The direct numeral readout in dvm's reduces human error and the tedious measurement process. Dvm's also eliminate parallax error and increase reading speed. Automatic polarity and range-changing features reduce operator training, measurement error, and possible instrument damage through overload or reversed polarity. Measuring devices for a-c voltages, d-c currents, and resistance are available .

Courtesy Non-Linear Systems, Inc.

Fig. 1-1. A typical digital voltmeter.

Permanent recording instruments are available with printers, card and tape punches, and magnetic tape equipment. Data in digital form may be processed with no loss of accuracy.


The heart of a digital voltmeter is the circuitry which converts analog voltage to a digital form. This is known as analog-to-digital conversion or adc. Most digital voltmeters on the market today fall into one of five categories:

1. Successive approximation

2. Continuous balance

3. Ramp (voltage-to-time interval)

4. Integrating

5. Integrating and potentiometric

The basic operating principles of each of the five basic types of digital meters will be given in this section. Additional circuit descriptions are covered in later sections.


The successive-approximation type of digital voltmeter converts the input voltage into digital form by a series of approximations and decisions. This type of voltmeter consists of a digital storage register (digital accumulator), a digital-to-analog converter, a comparison network (error detector), a precision voltage reference, and control circuitry. The input voltage is compared first with the most significant bit. The actual comparisons are made successively in binary form. If the input voltage is less than the most significant bit of the reference, the most significant bit of the register is cleared, and the next lower bit is switched in for comparison. The process of switching to the next lower significant bit is continued until a decision is made on all digits.


The continuous-balance type of dvm performs a digital measurement by comparing the unknown voltage with a voltage derived from a stable reference supply. At the beginning of a measurement the unknown voltage is compared with the "full-scale" reference. If null (balance condition) is not reached, a voltage derived from the reference is reduced by an incremental value representing a unit of the least significant digit. This is done by automatic switching of the precision resistors. This process continues until null is reached.


Fig. 1-2. Timing diagram of ramp-voltage generation.

The ramp (voltage-to-time conversion) category forms the economy class of digital voltmeters. The operating principle of the ramp digital voltmeter is to measure the length of time it takes for a linear ramp of voltage to become equal to the unknown input voltage, starting from a known level. This time period is measured with an electronic time-interval counter and displayed on "in-line" indicating tubes. Two advantages of this instrument are low price and simplicity. However, it requires an input noise-filter if superimposed noise is present.

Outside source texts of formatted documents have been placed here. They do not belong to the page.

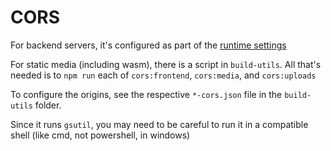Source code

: # CORS

For backend servers, it's configured as part of the [runtime settings](../runtime-settings/runtime_settings.md)

For static media (including wasm), there is a script in `build-utils`. All that's needed is to `npm run` each of `cors:frontend`, `cors:media`, and `cors:uploads`

To configure the origins, see the respective `*-cors.json` file in the `build-utils` folder.

Since it runs `gsutil`, you may need to be careful to run it in a compatible shell (like cmd, not powershell, in windows)
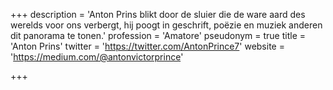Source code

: +++
description = 'Anton Prins blikt door de sluier die de ware aard des werelds voor ons verbergt, hij poogt in geschrift, poëzie en muziek anderen dit panorama te tonen.'
profession = 'Amatore'
pseudonym = true
title = 'Anton Prins'
twitter = 'https://twitter.com/AntonPrince7'
website = 'https://medium.com/@antonvictorprince'

+++
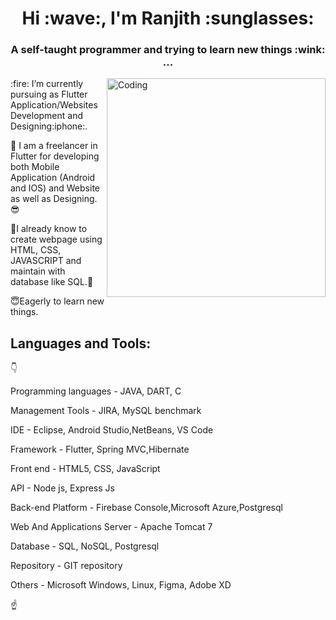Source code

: 
 <h1 align="center"><b>Hi :wave:, I'm Ranjith :sunglasses:</b></h1>
<h3 align="center">A self-taught programmer and trying to learn new things :wink: ...</h3>


<img align="right" alt="Coding" width="350" src="https://cdn.dribbble.com/users/1162077/screenshots/3848914/programmer.gif](https://media4.giphy.com/media/qgQUggAC3Pfv687qPC/giphy.gif">
:fire: I’m currently pursuing as Flutter Application/Websites Development and Designing:iphone:.

:seedling: I am a freelancer in Flutter for developing both Mobile Application (Android and IOS) and Website as well as Designing.:sunglasses:

:deciduous_tree:I already know to create webpage using HTML, CSS, JAVASCRIPT and maintain with database like SQL.:blossom:

:innocent:Eagerly to learn new things.

## Languages and Tools:
:point_down:

Programming languages - JAVA, DART, C

Management Tools - JIRA, MySQL benchmark

IDE - Eclipse, Android Studio,NetBeans, VS Code

Framework - Flutter, Spring MVC,Hibernate

Front end - HTML5, CSS, JavaScript

API - Node js, Express Js

Back-end Platform - Firebase Console,Microsoft Azure,Postgresql

Web And Applications Server - Apache Tomcat 7

Database - SQL, NoSQL, Postgresql

Repository - GIT repository

Others - Microsoft Windows, Linux, Figma, Adobe XD

:point_up:

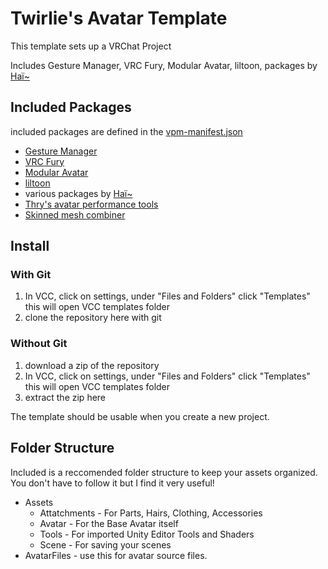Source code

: # Twirlie's Avatar Template

This template sets up a VRChat Project

Includes Gesture Manager, VRC Fury, Modular Avatar, liltoon, packages by [Haï~](https://docs.hai-vr.dev/docs/products)

## Included Packages
included packages are defined in the [vpm-manifest.json](Packages/vpm-manifest.json)

* [Gesture Manager](https://github.com/BlackStartx/VRC-Gesture-Manager)
* [VRC Fury](https://vrcfury.com/)
* [Modular Avatar](https://modular-avatar.nadena.dev/docs/intro)
* [liltoon](https://lilxyzw.github.io/lilToon/#/)
* various packages by [Haï~](https://docs.hai-vr.dev/docs/products)
* [Thry's avatar performance tools](https://github.com/Thryrallo/VRC-Avatar-Performance-Tools)
* [Skinned mesh combiner](https://booth.pm/ja/items/4664467)

## Install 

### With Git
1) In VCC, click on settings, under "Files and Folders" click "Templates" this will open VCC templates folder
2) clone the repository here with git

### Without Git
1) download a zip of the repository
1) In VCC, click on settings, under "Files and Folders" click "Templates" this will open VCC templates folder
3) extract the zip here

The template should be usable when you create a new project.

## Folder Structure

Included is a reccomended folder structure to keep your assets organized. You don't have to follow it but I find it very useful!

* Assets
  * Attatchments - For Parts, Hairs, Clothing, Accessories
  * Avatar - For the Base Avatar itself
  * Tools - For imported Unity Editor Tools and Shaders
  * Scene - For saving your scenes
* AvatarFiles - use this for avatar source files.
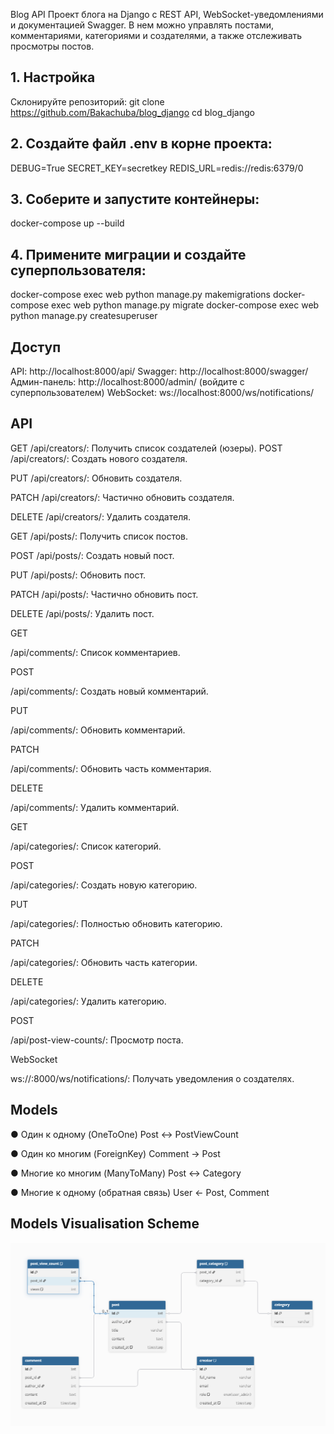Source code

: Blog API
Проект блога на Django с REST API, WebSocket-уведомлениями и документацией Swagger. В нем можно управлять постами,
комментариями, категориями и создателями, а также отслеживать просмотры постов.

## 1. Настройка
Склонируйте репозиторий:
git clone https://github.com/Bakachuba/blog_django
cd blog_django

## 2. Создайте файл .env в корне проекта:
DEBUG=True
SECRET_KEY=secretkey
REDIS_URL=redis://redis:6379/0

## 3. Соберите и запустите контейнеры:

docker-compose up --build

## 4. Примените миграции и создайте суперпользователя:

docker-compose exec web python manage.py makemigrations
docker-compose exec web python manage.py migrate
docker-compose exec web python manage.py createsuperuser

## Доступ

API: http://localhost:8000/api/
Swagger: http://localhost:8000/swagger/
Админ-панель: http://localhost:8000/admin/ (войдите с суперпользователем)
WebSocket: ws://localhost:8000/ws/notifications/

## API
GET /api/creators/: Получить список создателей (юзеры).
POST /api/creators/: Создать нового создателя.

PUT /api/creators/: Обновить создателя.

PATCH /api/creators/: Частично обновить создателя.

DELETE /api/creators/: Удалить создателя.

GET /api/posts/: Получить список постов.

POST /api/posts/: Создать новый пост.

PUT /api/posts/: Обновить пост.

PATCH /api/posts/: Частично обновить пост.

DELETE /api/posts/: Удалить пост.

GET

/api/comments/: Список комментариев.

POST

/api/comments/: Создать новый комментарий.

PUT

/api/comments/: Обновить комментарий.

PATCH

/api/comments/: Обновить часть комментария.

DELETE

/api/comments/: Удалить комментарий.

GET

/api/categories/: Список категорий.

POST

/api/categories/: Создать новую категорию.

PUT

/api/categories/: Полностью обновить категорию.

PATCH

/api/categories/: Обновить часть категории.

DELETE

/api/categories/: Удалить категорию.

POST

/api/post-view-counts/: Просмотр поста.

WebSocket

ws://:8000/ws/notifications/: Получать уведомления о создателях.

## Models

● Один к одному (OneToOne)
Post <-> PostViewCount

● Один ко многим (ForeignKey)
Comment -> Post

● Многие ко многим (ManyToMany)
Post <-> Category

● Многие к одному (обратная связь)
User <- Post, Comment

## Models Visualisation Scheme

![img_3.png](img_3.png)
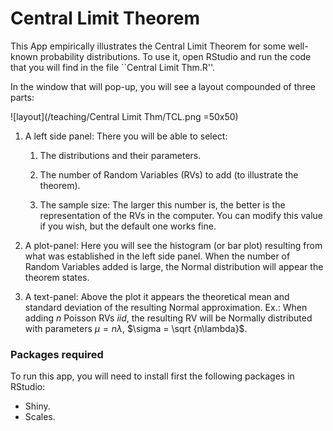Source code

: # Central Limit Theorem

This App empirically illustrates the Central Limit Theorem for some well-known probability distributions. To use it, open RStudio and run the code that you will find in the file ``Central Limit Thm.R''.

In the window that will pop-up, you will see a layout compounded of three parts:

![layout](/teaching/Central Limit Thm/TCL.png =50x50)

1. A left side panel: There you will be able to select:

	1. The distributions and their parameters.

	2. The number of Random Variables (RVs) to add (to illustrate the theorem).

	3. The sample size: The larger this number is, the better is the representation of the RVs in the computer. You can modify this value if you wish, but the default one works fine.

2. A plot-panel: Here you will see the histogram (or bar plot) resulting from what was established in the left side panel. When the number of Random Variables added is large, the Normal distribution will appear the theorem states.

3. A text-panel: Above the plot it appears the theoretical mean and standard deviation of the resulting Normal approximation. Ex.: When adding $n$ Poisson RVs *iid*, the resulting RV will be Normally distributed with parameters $\mu = n\lambda$, $\sigma = \sqrt {n\lambda}$.


### Packages required

To run this app, you will need to install first the following packages in RStudio:

+ Shiny.
+ Scales.

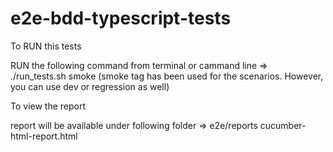 # e2e-bdd-typescript-tests


To RUN this tests

RUN the following command from terminal or cammand line => ./run_tests.sh smoke (smoke tag has been used for the scenarios. However, you can use dev or regression as well)

To view the report

report will be available under following folder => e2e/reports cucumber-html-report.html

Conversion of a voltage to a time interval is illustrated by the timing diagram of Fig. 1-2. At the start of a measurement cycle a ramp voltage is generated. The ramp is compared continuously with the voltage being measured. At the instant the two voltages become equal, a coincidence circuit generates a pulse which opens a gate. The ramp continues until a second comparator circuit senses that the ramp has reached zero volts. The output pulse of this comparator closes the gate. If the input is a negative voltage, coincidence with it would occur before zero coincidence. The circuitry senses which coincidence occurs first and switches the polarity indicator accordingly.

The time between the gate opening and closing is proportional to the input voltage. The gate allows clock pulses to pass into the totalizing circuits, the number of pulses counted during the gating interval being a measure of the voltage. Choice of ramp slope and clock rate enables the totalizing circuit readout to read directly in millivolts (for example, a slope of 300 volts/second and a clock rate of 300 khz).


Fig. 1-3. Block diagram of a typical ramp-type dvm.

The main advantage of voltage-to-time conversion as a technique for dvm's is its simplicity. Slowly varying input voltages do not disturb the operation of the voltmeter, as often happens with null-seeking voltmeters which may continually hunt for, but never reach, a balance.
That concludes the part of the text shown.